What number of lines in the listing contain "corresponding"? Answer with that number only.

[Data to use Boundary: Start]

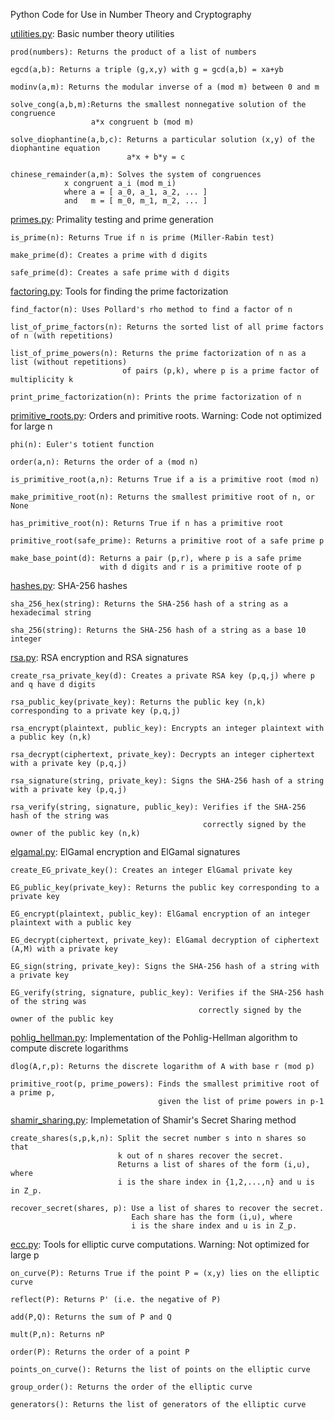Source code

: Python Code for Use in Number Theory and Cryptography 


[utilities.py](code/utilities.py): Basic number theory utilities

    prod(numbers): Returns the product of a list of numbers

    egcd(a,b): Returns a triple (g,x,y) with g = gcd(a,b) = xa+yb

    modinv(a,m): Returns the modular inverse of a (mod m) between 0 and m

    solve_cong(a,b,m):Returns the smallest nonnegative solution of the congruence
                      a*x congruent b (mod m)
    
    solve_diophantine(a,b,c): Returns a particular solution (x,y) of the diophantine equation
                              a*x + b*y = c
    
    chinese_remainder(a,m): Solves the system of congruences 
                x congruent a_i (mod m_i)
                where a = [ a_0, a_1, a_2, ... ]
                and   m = [ m_0, m_1, m_2, ... ] 
                    

[primes.py](code/primes.py): Primality testing and prime generation

    is_prime(n): Returns True if n is prime (Miller-Rabin test)
    
    make_prime(d): Creates a prime with d digits

    safe_prime(d): Creates a safe prime with d digits


[factoring.py](code/factoring.py): Tools for finding the prime factorization

    find_factor(n): Uses Pollard's rho method to find a factor of n

    list_of_prime_factors(n): Returns the sorted list of all prime factors of n (with repetitions)

    list_of_prime_powers(n): Returns the prime factorization of n as a list (without repetitions)
                             of pairs (p,k), where p is a prime factor of multiplicity k

    print_prime_factorization(n): Prints the prime factorization of n


[primitive_roots.py](code/primitive_roots.py): Orders and primitive roots. Warning: Code not optimized for large n

    phi(n): Euler's totient function
    
    order(a,n): Returns the order of a (mod n)

    is_primitive_root(a,n): Returns True if a is a primitive root (mod n)

    make_primitive_root(n): Returns the smallest primitive root of n, or None

    has_primitive_root(n): Returns True if n has a primitive root

    primitive_root(safe_prime): Returns a primitive root of a safe prime p
    
    make_base_point(d): Returns a pair (p,r), where p is a safe prime
                        with d digits and r is a primitive roote of p


[hashes.py](code/hashes.py): SHA-256 hashes

    sha_256_hex(string): Returns the SHA-256 hash of a string as a hexadecimal string  

    sha_256(string): Returns the SHA-256 hash of a string as a base 10 integer


[rsa.py](code/rsa.py): RSA encryption and RSA signatures

    create_rsa_private_key(d): Creates a private RSA key (p,q,j) where p and q have d digits

    rsa_public_key(private_key): Returns the public key (n,k) corresponding to a private key (p,q,j)
    
    rsa_encrypt(plaintext, public_key): Encrypts an integer plaintext with a public key (n,k)
    
    rsa_decrypt(ciphertext, private_key): Decrypts an integer ciphertext with a private key (p,q,j)
    
    rsa_signature(string, private_key): Signs the SHA-256 hash of a string with a private key (p,q,j)
    
    rsa_verify(string, signature, public_key): Verifies if the SHA-256 hash of the string was
                                               correctly signed by the owner of the public key (n,k)


[elgamal.py](code/elgamal.py): ElGamal encryption and ElGamal signatures

    create_EG_private_key(): Creates an integer ElGamal private key
    
    EG_public_key(private_key): Returns the public key corresponding to a private key

    EG_encrypt(plaintext, public_key): ElGamal encryption of an integer plaintext with a public key
    
    EG_decrypt(ciphertext, private_key): ElGamal decryption of ciphertext (A,M) with a private key

    EG_sign(string, private_key): Signs the SHA-256 hash of a string with a private key
    
    EG_verify(string, signature, public_key): Verifies if the SHA-256 hash of the string was
                                              correctly signed by the owner of the public key


[pohlig_hellman.py](code/pohlig_hellman.py): Implementation of the Pohlig-Hellman algorithm to compute discrete logarithms

    dlog(A,r,p): Returns the discrete logarithm of A with base r (mod p)

    primitive_root(p, prime_powers): Finds the smallest primitive root of a prime p,
                                     given the list of prime powers in p-1


[shamir_sharing.py](code/shamir_sharing.py): Implemetation of Shamir's Secret Sharing method

    create_shares(s,p,k,n): Split the secret number s into n shares so that
                            k out of n shares recover the secret.
                            Returns a list of shares of the form (i,u), where
                            i is the share index in {1,2,...,n} and u is in Z_p. 
    
    recover_secret(shares, p): Use a list of shares to recover the secret.
                               Each share has the form (i,u), where
                               i is the share index and u is in Z_p.


[ecc.py](code/ecc.py): Tools for elliptic curve computations. Warning: Not optimized for large p

    on_curve(P): Returns True if the point P = (x,y) lies on the elliptic curve
    
    reflect(P): Returns P' (i.e. the negative of P)
    
    add(P,Q): Returns the sum of P and Q
    
    mult(P,n): Returns nP

    order(P): Returns the order of a point P
    
    points_on_curve(): Returns the list of points on the elliptic curve
                    
    group_order(): Returns the order of the elliptic curve

    generators(): Returns the list of generators of the elliptic curve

[Data to use Boundary: End]

- _Output for this exercise_: 2